TRAVEL TO CANADA AND MEXICO
The Trump Administration’s ban on “non-essential” travel across U.S. land borders and ferry travel with Mexico and Canada will continue according to a
DHS Fact Sheet. The restrictions were due to expire on September 21.
The initial ban on non-essential travel across the northern and southern borders began on March 21 in response to the COVID-19 outbreak; it was originally scheduled to expire on April 20, and was extended several times. The policy may again be reviewed for possible extension in October depending on the status of the COVID emergency. The restrictions do not affect air travel.
On October 19
th, as noted on our prior announcement, U.S. Citizenship and Immigration Services (USCIS) has increased the premium processing fee for H-1B, L-1 and certain immigrant visa petitions to $2,500, from $1,440, refer to announcement.
The fee increase was part of a stopgap spending measure signed into law on
September 30, 2020. The legislation also significantly expanded the premium processing program to include many other employment-based immigrant applications and petitions, though USCIS has not yet announced when it will implement that expansion.

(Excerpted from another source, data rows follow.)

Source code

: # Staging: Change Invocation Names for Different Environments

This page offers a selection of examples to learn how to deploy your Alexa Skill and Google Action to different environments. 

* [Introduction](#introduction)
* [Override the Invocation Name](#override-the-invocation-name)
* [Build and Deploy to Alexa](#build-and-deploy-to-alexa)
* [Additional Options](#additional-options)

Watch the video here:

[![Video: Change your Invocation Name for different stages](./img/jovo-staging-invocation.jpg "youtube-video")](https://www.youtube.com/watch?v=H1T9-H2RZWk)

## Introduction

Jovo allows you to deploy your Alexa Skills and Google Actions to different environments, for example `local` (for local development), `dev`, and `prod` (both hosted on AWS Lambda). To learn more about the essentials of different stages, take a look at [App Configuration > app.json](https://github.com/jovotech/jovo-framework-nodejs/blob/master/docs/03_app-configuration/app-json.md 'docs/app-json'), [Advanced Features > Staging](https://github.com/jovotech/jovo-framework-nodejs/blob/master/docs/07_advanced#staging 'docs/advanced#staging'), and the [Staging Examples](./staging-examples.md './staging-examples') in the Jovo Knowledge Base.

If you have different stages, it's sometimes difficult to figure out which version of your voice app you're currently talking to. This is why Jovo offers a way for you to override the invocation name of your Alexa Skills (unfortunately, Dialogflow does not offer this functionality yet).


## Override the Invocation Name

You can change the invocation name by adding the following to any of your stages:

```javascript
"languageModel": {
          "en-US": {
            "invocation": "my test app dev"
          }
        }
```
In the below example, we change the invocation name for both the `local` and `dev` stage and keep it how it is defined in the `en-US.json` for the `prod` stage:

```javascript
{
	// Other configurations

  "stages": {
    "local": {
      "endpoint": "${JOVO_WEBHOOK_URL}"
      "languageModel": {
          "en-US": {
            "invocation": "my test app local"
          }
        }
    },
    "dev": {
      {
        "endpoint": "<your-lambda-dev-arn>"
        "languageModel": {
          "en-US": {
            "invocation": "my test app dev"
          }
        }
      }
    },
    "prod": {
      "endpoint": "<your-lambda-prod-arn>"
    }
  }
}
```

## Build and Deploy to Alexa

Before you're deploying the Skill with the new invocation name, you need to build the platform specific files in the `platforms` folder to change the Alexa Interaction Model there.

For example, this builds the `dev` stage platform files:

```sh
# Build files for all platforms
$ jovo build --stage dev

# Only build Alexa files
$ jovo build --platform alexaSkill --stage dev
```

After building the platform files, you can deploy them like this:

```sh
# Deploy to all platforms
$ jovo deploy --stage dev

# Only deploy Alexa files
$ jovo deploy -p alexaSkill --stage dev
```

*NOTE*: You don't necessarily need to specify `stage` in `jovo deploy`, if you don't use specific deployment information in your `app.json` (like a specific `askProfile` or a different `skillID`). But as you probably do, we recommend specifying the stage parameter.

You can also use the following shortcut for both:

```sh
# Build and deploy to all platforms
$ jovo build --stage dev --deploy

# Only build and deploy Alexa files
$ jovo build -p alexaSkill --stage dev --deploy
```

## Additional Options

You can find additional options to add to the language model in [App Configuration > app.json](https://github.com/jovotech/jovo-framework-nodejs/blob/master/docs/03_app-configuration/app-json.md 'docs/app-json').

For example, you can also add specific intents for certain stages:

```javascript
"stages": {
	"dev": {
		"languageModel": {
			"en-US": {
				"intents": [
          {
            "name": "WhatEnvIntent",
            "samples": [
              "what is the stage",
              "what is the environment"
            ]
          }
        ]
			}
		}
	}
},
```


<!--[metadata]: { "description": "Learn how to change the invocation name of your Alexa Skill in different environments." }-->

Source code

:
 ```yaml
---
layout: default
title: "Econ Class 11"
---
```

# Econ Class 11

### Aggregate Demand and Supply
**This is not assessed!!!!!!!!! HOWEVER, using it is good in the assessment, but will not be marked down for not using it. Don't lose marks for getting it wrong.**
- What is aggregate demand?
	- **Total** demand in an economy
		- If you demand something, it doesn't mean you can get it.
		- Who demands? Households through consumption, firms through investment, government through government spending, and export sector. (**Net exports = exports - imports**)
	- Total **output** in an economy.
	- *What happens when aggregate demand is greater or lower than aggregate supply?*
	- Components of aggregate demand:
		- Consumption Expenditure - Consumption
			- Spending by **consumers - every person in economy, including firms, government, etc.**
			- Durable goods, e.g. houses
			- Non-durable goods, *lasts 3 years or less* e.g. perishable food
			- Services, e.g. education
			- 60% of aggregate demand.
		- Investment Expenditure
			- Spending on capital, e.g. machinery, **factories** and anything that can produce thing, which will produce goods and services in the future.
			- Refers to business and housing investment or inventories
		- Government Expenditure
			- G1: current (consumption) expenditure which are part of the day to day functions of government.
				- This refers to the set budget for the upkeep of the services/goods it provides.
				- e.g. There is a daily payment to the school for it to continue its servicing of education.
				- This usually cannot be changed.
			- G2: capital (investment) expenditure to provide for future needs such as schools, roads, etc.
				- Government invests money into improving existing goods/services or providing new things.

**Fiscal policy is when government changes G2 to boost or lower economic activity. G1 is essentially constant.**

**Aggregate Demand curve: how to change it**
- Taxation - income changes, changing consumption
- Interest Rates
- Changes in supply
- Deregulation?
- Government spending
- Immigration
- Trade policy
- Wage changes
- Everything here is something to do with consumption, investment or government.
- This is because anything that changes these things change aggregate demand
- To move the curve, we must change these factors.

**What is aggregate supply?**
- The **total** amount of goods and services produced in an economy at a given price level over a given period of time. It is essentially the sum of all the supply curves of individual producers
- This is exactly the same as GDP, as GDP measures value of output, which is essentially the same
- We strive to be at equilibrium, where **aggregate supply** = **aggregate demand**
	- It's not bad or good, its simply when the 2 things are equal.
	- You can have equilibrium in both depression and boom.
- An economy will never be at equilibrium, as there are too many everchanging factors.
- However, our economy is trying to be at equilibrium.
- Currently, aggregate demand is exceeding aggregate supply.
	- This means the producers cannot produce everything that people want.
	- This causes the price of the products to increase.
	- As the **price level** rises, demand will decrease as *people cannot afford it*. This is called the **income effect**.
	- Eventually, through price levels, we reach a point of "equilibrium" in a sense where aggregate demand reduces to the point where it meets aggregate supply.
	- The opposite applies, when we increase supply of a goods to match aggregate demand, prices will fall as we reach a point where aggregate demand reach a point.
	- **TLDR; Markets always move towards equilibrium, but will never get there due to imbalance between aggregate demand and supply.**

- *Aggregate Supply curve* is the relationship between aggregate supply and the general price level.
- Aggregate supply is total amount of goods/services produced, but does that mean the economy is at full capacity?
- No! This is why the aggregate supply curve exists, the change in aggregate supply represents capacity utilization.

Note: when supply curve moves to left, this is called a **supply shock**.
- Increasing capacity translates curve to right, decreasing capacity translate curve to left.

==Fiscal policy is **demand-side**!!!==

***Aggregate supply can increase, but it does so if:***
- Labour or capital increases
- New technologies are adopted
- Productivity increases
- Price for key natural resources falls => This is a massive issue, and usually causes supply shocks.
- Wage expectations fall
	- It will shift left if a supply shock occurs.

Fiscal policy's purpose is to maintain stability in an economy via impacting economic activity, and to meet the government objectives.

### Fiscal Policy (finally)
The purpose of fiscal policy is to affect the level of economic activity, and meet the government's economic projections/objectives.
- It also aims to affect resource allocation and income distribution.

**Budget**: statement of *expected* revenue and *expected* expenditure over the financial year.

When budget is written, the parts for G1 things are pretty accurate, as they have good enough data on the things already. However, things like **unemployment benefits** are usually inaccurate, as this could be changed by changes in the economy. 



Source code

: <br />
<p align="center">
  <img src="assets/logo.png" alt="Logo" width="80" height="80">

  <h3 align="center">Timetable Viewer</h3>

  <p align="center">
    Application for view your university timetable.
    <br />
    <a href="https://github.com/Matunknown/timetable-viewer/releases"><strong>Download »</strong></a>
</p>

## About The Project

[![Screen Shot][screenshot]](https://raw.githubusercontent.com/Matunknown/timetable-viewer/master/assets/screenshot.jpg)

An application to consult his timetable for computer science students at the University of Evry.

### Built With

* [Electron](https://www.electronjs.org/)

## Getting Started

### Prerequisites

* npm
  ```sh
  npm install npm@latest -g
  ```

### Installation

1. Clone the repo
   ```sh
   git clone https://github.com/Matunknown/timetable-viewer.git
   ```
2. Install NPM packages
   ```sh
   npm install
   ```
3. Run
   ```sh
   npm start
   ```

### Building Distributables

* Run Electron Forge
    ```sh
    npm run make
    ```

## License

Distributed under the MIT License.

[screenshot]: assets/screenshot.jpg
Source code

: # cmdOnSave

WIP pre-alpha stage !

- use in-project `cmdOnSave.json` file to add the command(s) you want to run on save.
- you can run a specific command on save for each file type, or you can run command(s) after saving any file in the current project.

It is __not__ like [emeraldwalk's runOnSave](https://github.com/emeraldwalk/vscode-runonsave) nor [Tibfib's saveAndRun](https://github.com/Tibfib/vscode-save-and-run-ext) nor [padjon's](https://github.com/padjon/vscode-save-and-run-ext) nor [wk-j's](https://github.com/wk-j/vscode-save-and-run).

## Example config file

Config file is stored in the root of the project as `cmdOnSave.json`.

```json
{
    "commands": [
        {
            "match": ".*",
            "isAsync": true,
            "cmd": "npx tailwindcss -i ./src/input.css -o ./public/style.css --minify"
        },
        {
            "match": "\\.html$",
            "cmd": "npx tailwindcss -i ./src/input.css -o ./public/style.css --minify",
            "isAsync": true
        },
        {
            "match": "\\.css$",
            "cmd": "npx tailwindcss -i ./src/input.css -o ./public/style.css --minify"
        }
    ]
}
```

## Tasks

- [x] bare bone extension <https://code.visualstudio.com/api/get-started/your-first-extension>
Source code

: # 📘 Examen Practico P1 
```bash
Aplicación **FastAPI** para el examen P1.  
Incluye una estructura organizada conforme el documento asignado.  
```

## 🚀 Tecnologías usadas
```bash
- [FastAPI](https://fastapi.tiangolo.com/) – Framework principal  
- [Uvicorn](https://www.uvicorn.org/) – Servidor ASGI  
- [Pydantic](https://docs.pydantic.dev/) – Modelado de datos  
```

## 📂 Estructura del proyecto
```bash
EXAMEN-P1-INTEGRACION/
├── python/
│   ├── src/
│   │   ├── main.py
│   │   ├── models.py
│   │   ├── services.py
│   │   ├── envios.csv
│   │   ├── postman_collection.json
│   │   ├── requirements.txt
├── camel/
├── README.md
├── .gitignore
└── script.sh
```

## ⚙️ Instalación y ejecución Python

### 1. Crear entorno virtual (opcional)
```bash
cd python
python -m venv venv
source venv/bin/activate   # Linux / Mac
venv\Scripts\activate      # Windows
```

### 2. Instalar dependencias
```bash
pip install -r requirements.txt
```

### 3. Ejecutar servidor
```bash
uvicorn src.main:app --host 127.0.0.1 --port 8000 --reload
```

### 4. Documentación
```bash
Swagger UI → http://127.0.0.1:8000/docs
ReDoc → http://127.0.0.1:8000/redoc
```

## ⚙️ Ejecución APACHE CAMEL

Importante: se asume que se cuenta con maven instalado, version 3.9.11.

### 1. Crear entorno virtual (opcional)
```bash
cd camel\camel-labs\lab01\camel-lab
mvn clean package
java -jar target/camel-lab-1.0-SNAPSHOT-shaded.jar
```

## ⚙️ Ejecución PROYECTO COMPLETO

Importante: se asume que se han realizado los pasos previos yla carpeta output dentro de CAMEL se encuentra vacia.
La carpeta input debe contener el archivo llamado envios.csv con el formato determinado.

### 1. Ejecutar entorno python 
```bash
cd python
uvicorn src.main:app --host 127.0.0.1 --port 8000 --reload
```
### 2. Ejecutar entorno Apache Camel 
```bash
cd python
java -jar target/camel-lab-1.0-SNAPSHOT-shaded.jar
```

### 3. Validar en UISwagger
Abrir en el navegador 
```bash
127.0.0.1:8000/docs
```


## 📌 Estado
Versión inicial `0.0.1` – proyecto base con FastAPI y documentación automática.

The law also gives the Department of Homeland Security (DHS) the authority to designate other case types for premium service. DHS has provided no indication of when this expansion will take place. Until further notice, premium processing will remain limited to certain I-129 nonimmigrant worker petitions, including H, L, O, P and R petitions, and certain Form I-140 immigrant worker petitions.
United States – DOL Announces Permanent Issuance of Electronic PERM Labor Certifications
The United States Department of Labor’s Office of Foreign Labor Certification announced September 25 that the agency has permanently adopted the electronic issuance of PERM labor certifications to employers and their authorized attorneys or agents. The announcement makes permanent the agency’s temporary accommodation, first announced on March 24, 2020, that PERM labor certifications would be sent by email as opposed to postal mail due to the impact of the COVID-19 pandemic. This accommodation was originally set to expire on June 30, but was later extended to September 30, 2020.